Ghostferry is a Go library to move data from one MySQL instance to another while the source (and possibly the target) databases are online. In order to do this, Ghostferry must be able to copy the data from a source database to a target database while keeping track of all changes in the source database to apply them to the target database. This is implemented by SELECTing from the source database and INSERTing them into the target (copy) and applying the binlog changes from the source on the target (change synchronization).

This setup has the advantage of working with essentially any configuration of MySQL. It also provides a seamless process as it is all contained in a single package, as opposed to split between multiple applications (mysqldump/xtrabackup and MySQL replication).

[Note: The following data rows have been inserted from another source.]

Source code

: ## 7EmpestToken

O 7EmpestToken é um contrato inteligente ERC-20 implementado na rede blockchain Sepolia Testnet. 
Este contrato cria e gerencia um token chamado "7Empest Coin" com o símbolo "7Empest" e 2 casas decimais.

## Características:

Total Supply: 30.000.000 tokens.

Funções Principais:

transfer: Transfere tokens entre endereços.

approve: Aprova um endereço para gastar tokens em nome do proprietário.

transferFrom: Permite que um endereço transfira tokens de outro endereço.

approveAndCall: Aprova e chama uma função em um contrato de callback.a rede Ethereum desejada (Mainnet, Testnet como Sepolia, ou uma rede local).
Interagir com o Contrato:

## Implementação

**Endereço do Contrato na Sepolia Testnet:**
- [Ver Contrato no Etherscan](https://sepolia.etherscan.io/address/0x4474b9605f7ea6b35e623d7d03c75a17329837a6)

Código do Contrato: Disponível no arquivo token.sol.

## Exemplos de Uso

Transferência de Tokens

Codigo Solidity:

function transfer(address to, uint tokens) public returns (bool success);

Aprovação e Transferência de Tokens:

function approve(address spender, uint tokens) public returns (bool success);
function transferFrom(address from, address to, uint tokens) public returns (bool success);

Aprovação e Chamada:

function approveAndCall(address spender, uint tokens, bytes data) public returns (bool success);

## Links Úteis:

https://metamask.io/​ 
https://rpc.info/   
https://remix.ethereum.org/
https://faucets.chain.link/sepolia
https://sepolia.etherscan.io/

It is important to note that Ghostferry is simply a part of the puzzle of a live database migration. For data integrity reasons, Ghostferry mandates that you stop writes to the dataset you are copying at a stage of execution called cutover. During the same stage of execution, you’ll also likely need to instruct any applications accessing the source database to access the target database instead.

To gain a better understanding of the overall process, let’s take a look how Ghostferry works:

  1. Ghostferry begins to pull binlog events from the source database, applying the entries that are applicable to the target. This continues in the background.
  2. Ghostferry SELECTs data from the source database and INSERTs them to the target database.
  3. Ghostferry finishes copying all data from the source and target database. The binlog apply operation of (1) continues in the background.
  4. Ghostferry waits until the binlog apply is close to caught up to the latest available position on the source database. This is done so we don’t initiate the cutover process when there is a large backlog of binlog entries to be applied to the target, thereby reducing the downtime required.
  5. Outside of Ghostferry: you should allow no more writes to the source database via either a read_only flag (for whole database copies) or some sort of application level lock (for partial database copies).
  6. Instruct Ghostferry to enter the cutover phase. This essentially tells Ghostferry to stop tailing the binlog after catching up to the latest master position. Once Ghostferry does this, it terminates. This step can be done via the web UI or via a method call.
  7. Outside of Ghostferry: you should change the application that uses the source database to use the target database. You should also enable writes on the target database if it was previously read only somehow.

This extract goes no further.